[WHAT YOU WILL DO]: What you return must be every line below that includes the word "whatever".

[DATA]:
--------------------

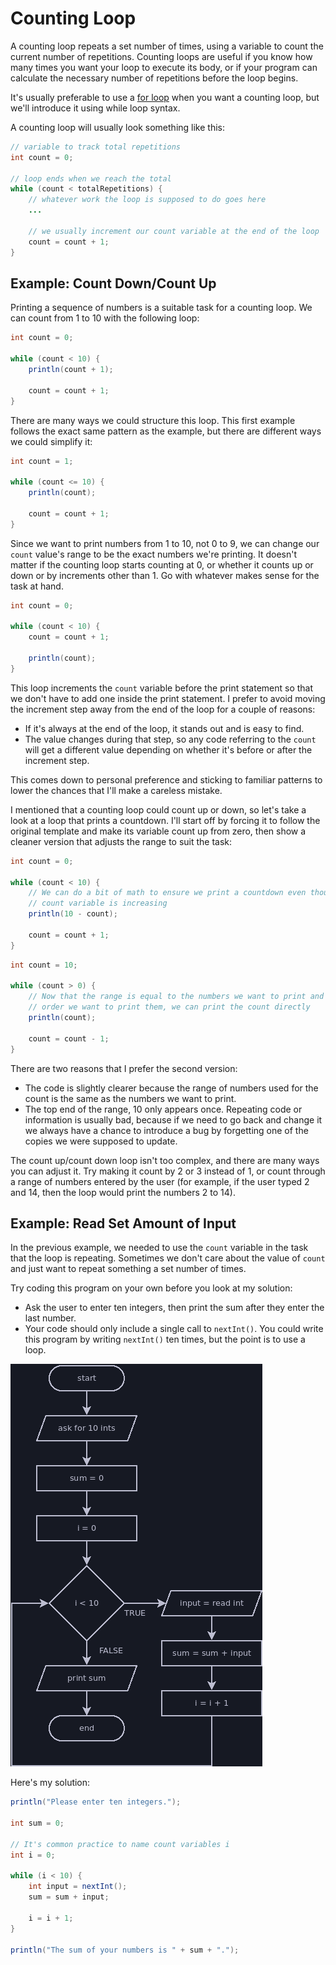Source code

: # Counting Loop

A counting loop repeats a set number of times, using a variable to count the
current number of repetitions. Counting loops are useful if you know how many
times you want your loop to execute its body, or if your program can calculate
the necessary number of repetitions before the loop begins.

It's usually preferable to use a [for loop](./for.md) when you want a counting
loop, but we'll introduce it using while loop syntax.

A counting loop will usually look something like this:

```java
// variable to track total repetitions
int count = 0;

// loop ends when we reach the total
while (count < totalRepetitions) {
    // whatever work the loop is supposed to do goes here
    ...

    // we usually increment our count variable at the end of the loop
    count = count + 1;
}
```

## Example: Count Down/Count Up

Printing a sequence of numbers is a suitable task for a counting loop. We can
count from 1 to 10 with the following loop:

```java
int count = 0;

while (count < 10) {
    println(count + 1);

    count = count + 1;
}
```

There are many ways we could structure this loop. This first example follows the
exact same pattern as the example, but there are different ways we could
simplify it:

```java
int count = 1;

while (count <= 10) {
    println(count);

    count = count + 1;
}
```

Since we want to print numbers from 1 to 10, not 0 to 9, we can change our
`count` value's range to be the exact numbers we're printing. It doesn't matter
if the counting loop starts counting at 0, or whether it counts up or down or by
increments other than 1. Go with whatever makes sense for the task at hand.

```java
int count = 0;

while (count < 10) {
    count = count + 1;

    println(count);
}
```

This loop increments the `count` variable before the print statement so that we
don't have to add one inside the print statement. I prefer to avoid moving the
increment step away from the end of the loop for a couple of reasons:
- If it's always at the end of the loop, it stands out and is easy to find.
- The value changes during that step, so any code referring to the `count` will
get a different value depending on whether it's before or after the increment
step.

This comes down to personal preference and sticking to familiar patterns to
lower the chances that I'll make a careless mistake.

I mentioned that a counting loop could count up or down, so let's take a look at
a loop that prints a countdown. I'll start off by forcing it to follow the
original template and make its variable count up from zero, then show a cleaner
version that adjusts the range to suit the task:

```java
int count = 0;

while (count < 10) {
    // We can do a bit of math to ensure we print a countdown even though our
    // count variable is increasing
    println(10 - count);

    count = count + 1;
}
```

```java
int count = 10;

while (count > 0) {
    // Now that the range is equal to the numbers we want to print and in the
    // order we want to print them, we can print the count directly
    println(count);

    count = count - 1;
}
```

There are two reasons that I prefer the second version:
- The code is slightly clearer because the range of numbers used for the count
is the same as the numbers we want to print.
- The top end of the range, 10 only appears once. Repeating code or information
is usually bad, because if we need to go back and change it we always have a
chance to introduce a bug by forgetting one of the copies we were supposed to
update.

The count up/count down loop isn't too complex, and there are many ways you can
adjust it. Try making it count by 2 or 3 instead of 1, or count through a range
of numbers entered by the user (for example, if the user typed 2 and 14, then
the loop would print the numbers 2 to 14).

## Example: Read Set Amount of Input

In the previous example, we needed to use the `count` variable in the task that
the loop is repeating. Sometimes we don't care about the value of `count` and
just want to repeat something a set number of times.

Try coding this program on your own before you look at my solution:
- Ask the user to enter ten integers, then print the sum after they enter the
last number.
- Your code should only include a single call to `nextInt()`. You could write
this program by writing `nextInt()` ten times, but the point is to use a loop.

![Flowchart: Sum Ten Ints](../dia/loops/counting1.png)

Here's my solution:

```java
println("Please enter ten integers.");

int sum = 0;

// It's common practice to name count variables i
int i = 0;

while (i < 10) {
    int input = nextInt();
    sum = sum + input;

    i = i + 1;
}

println("The sum of your numbers is " + sum + ".");
```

--------------------

[REPLY]:
    // whatever work the loop is supposed to do goes here
increments other than 1. Go with whatever makes sense for the task at hand.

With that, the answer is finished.